Isabella Lemos - Foto: Lenise Pinheiro
Isabella Lemos - Foto: Lenise Pinheiro

Pouco antes de a pandemia do novo Coronavírus obrigar a paralisação do mercado cultural e a adoção de medidas de isolamento, quarentena e distanciamento social, a atriz Isabella Lemos ergueu pontes com a fotógrafa, dramaturga e diretora Lenise Pinheiro na encenação de Uma Lei Chamada Mulher, último texto escrito pela dramaturga mineira Consuelo de Castro (1946-2016).

Na obra, Lemos dava vida a Maria da Penha Maia Fernandes, líder do movimento em defesa dos direitos da mulheres e responsável pela lei que leva seu nome e pune agressores de mulheres ao redor do Brasil.

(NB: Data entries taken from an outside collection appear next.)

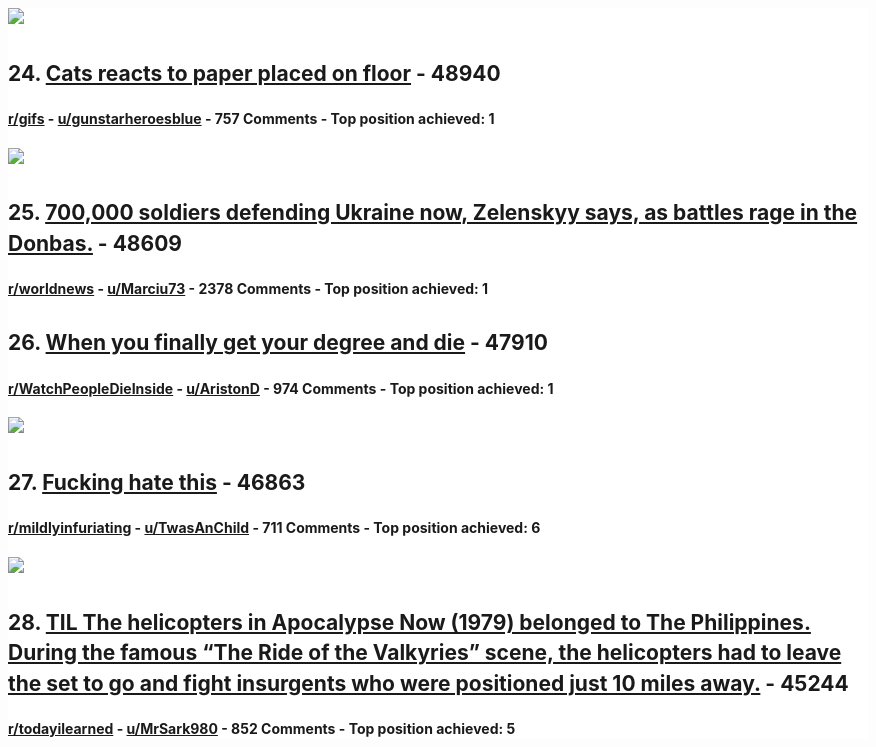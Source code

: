 <a href="https://v.redd.it/3je4ki1124191"><img src="https://a.thumbs.redditmedia.com/yT7RGa848vgx8qoGNupGRROUCuFbxnsK7re0am1A2N8.jpg"></img></a>

## 24. [Cats reacts to paper placed on floor](http://reddit.com/r/gifs/comments/uvjkly/cats_reacts_to_paper_placed_on_floor/) - 48940
#### [r/gifs](http://reddit.com/r/gifs) - [u/gunstarheroesblue](http://reddit.com/u/gunstarheroesblue) - 757 Comments - Top position achieved: 1

<a href="https://gfycat.com/welllitshadowydungbeetle"><img src="https://b.thumbs.redditmedia.com/St8mHHxYB_v2gwnMf00CvYOOcZHP4qPfkYCMymhuELo.jpg"></img></a>

## 25. [700,000 soldiers defending Ukraine now, Zelenskyy says, as battles rage in the Donbas.](http://reddit.com/r/worldnews/comments/uv2r9v/700000_soldiers_defending_ukraine_now_zelenskyy/) - 48609
#### [r/worldnews](http://reddit.com/r/worldnews) - [u/Marciu73](http://reddit.com/u/Marciu73) - 2378 Comments - Top position achieved: 1

## 26. [When you finally get your degree and die](http://reddit.com/r/WatchPeopleDieInside/comments/uvmbeg/when_you_finally_get_your_degree_and_die/) - 47910
#### [r/WatchPeopleDieInside](http://reddit.com/r/WatchPeopleDieInside) - [u/AristonD](http://reddit.com/u/AristonD) - 974 Comments - Top position achieved: 1

<a href="https://gfycat.com/betterpalatableafghanhound"><img src="https://a.thumbs.redditmedia.com/8bxDaquN0uU8GQqARHBab52zl1Ek4yFJZhYl6w1ybt8.jpg"></img></a>

## 27. [Fucking hate this](http://reddit.com/r/mildlyinfuriating/comments/uve0cw/fucking_hate_this/) - 46863
#### [r/mildlyinfuriating](http://reddit.com/r/mildlyinfuriating) - [u/TwasAnChild](http://reddit.com/u/TwasAnChild) - 711 Comments - Top position achieved: 6

<a href="https://i.redd.it/7barjxprw1191.png"><img src="https://b.thumbs.redditmedia.com/BxK1PUeY3--nGOpbx4o_wyq3ukMk4HkLnIVL0g5pC4E.jpg"></img></a>

## 28. [TIL The helicopters in Apocalypse Now (1979) belonged to The Philippines. During the famous “The Ride of the Valkyries” scene, the helicopters had to leave the set to go and fight insurgents who were positioned just 10 miles away.](http://reddit.com/r/todayilearned/comments/uv9pxj/til_the_helicopters_in_apocalypse_now_1979/) - 45244
#### [r/todayilearned](http://reddit.com/r/todayilearned) - [u/MrSark980](http://reddit.com/u/MrSark980) - 852 Comments - Top position achieved: 5
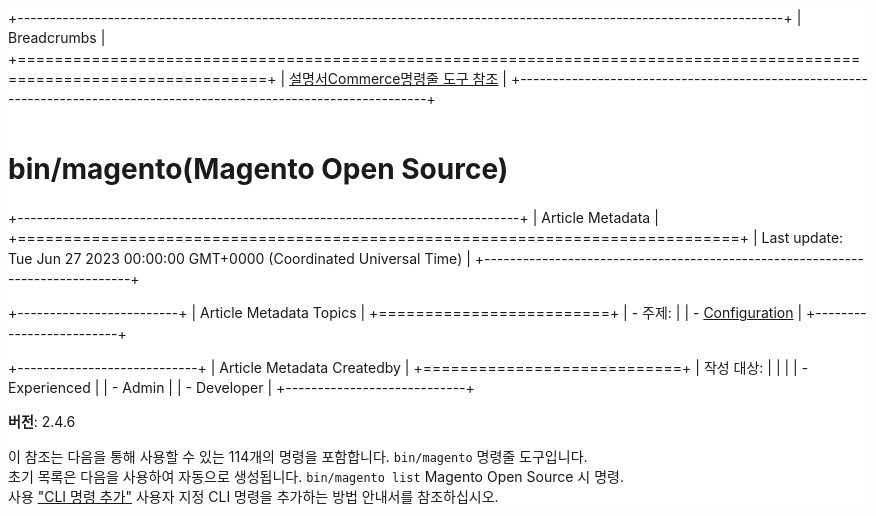 +-----------------------------------------------------------------------------------------------------------------------+
| Breadcrumbs                                                                                                           |
+=======================================================================================================================+
| [설명서](/en/docs/)[Commerce](/ko/docs/commerce)[명령줄 도구 참조](/ko/docs/commerce-operations/reference/commerce-on-premises) |
+-----------------------------------------------------------------------------------------------------------------------+

# bin/magento(Magento Open Source)

+------------------------------------------------------------------------------+
| Article Metadata                                                             |
+==============================================================================+
| Last update: Tue Jun 27 2023 00:00:00 GMT\+0000 (Coordinated Universal Time) |
+------------------------------------------------------------------------------+

+-------------------------+
| Article Metadata Topics |
+=========================+
| - 주제:                   |
| - [Configuration](#)    |
+-------------------------+

+----------------------------+
| Article Metadata Createdby |
+============================+
| 작성 대상:                     |
|                            |
| - Experienced              |
| - Admin                    |
| - Developer                |
+----------------------------+





**버전**: 2.4.6

이 참조는 다음을 통해 사용할 수 있는 114개의 명령을 포함합니다. `bin/magento` 명령줄 도구입니다.\
초기 목록은 다음을 사용하여 자동으로 생성됩니다. `bin/magento list` Magento Open Source 시 명령.\
사용 ["CLI 명령 추가"](https://developer.adobe.com/commerce/php/development/cli-commands/) 사용자 지정 CLI 명령을 추가하는 방법 안내서를 참조하십시오.
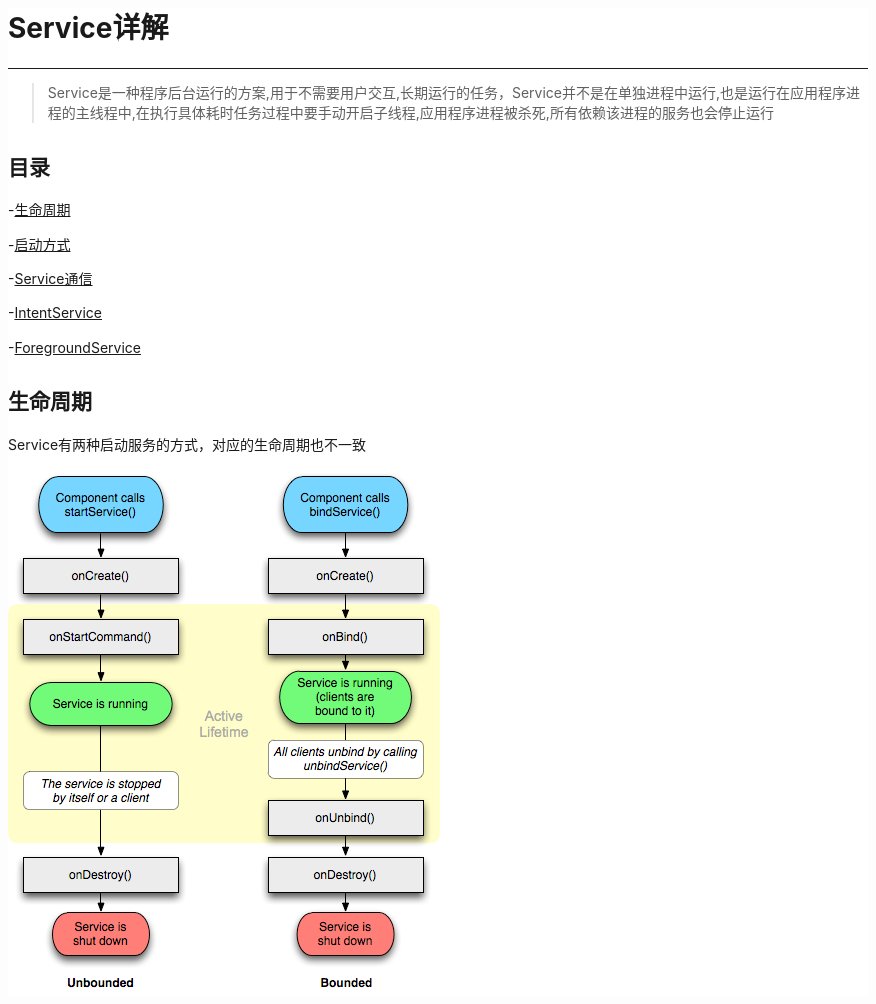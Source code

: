 # Service详解

---

> Service是一种程序后台运行的方案,用于不需要用户交互,长期运行的任务，Service并不是在单独进程中运行,也是运行在应用程序进程的主线程中,在执行具体耗时任务过程中要手动开启子线程,应用程序进程被杀死,所有依赖该进程的服务也会停止运行



## 目录

-[生命周期](#生命周期)

-[启动方式](#启动方式)

-[Service通信](#Service通信)

-[IntentService](#IntentService)

-[ForegroundService](#ForegroundService)

## 生命周期

Service有两种启动服务的方式，对应的生命周期也不一致

![Service生命周期](/Resource/Image/service_lifecycle.png)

Impedidas de dar continuidade à bem sucedida temporada, Lemos e Pinheiro decidiram expandir a parceria em live cênica agendada para esta quarta-feira, 05, dentro do projeto #EmCasacomoSesc, da Rede Sesc São Paulo, com Viva Cacilda – Felicidade Guerreira, espetáculo que marca o início das comemorações do centenário da atriz paulistana Cacilda Becker (1921-1969), a serem comemorados em 2021.

“Minha parceria com a Lenise foi muito fértil, nós ficamos muito felizes com o resultado e quisemos estender isso e aproveitar que o centenário da Cacilda já estava aí”, conta Lemos que, em parceria com Pinheiro, aproveitou o aniversário para celebrar também a figura de Zé Celso Martinez Corrêa e de seu Teatro Oficina.

A peça é uma adaptação de Cacilda!, encenada pelo Teatro Oficina em 1998 sob a direção de Zé Celso com Bete Coelho no papel da grande atriz, fora de cena há mais de 50 anos e ainda hoje celebrada como uma das grandes damas da história do teatro brasileiro.

“A Cacilda é uma artista que ficou em muitas histórias, mas quase não tem registro dela. A pesquisa que faço foi mais oral de quem conheceu, de quem sabe as histórias, então para uma atriz é muito rico, porque, ao mesmo tempo que não tenho muita coisa concreta para pesquisar, tive acesso a muitas histórias dela, que foi uma grande atriz, uma grande mulher, uma mulher muito engajada, uma líder”, conceitua Lemos.


Viva Cacilda Felicidade Guerreira tem sessão agendada para as 21h30 desta quarta-feira dentro do projeto de lives cênicas que já levaram para o perfil do Sesc São Paulo obras de nomes como Renata Sorrah, Ailton Graça, Sérgio Mamberti, Denise Fraga, Matheus Nachtergaele, Grace Passô, Thiago Lacerda, Clara Carvalho, Jé Oliveira, Denise Weinberg, entre (muitos) outros.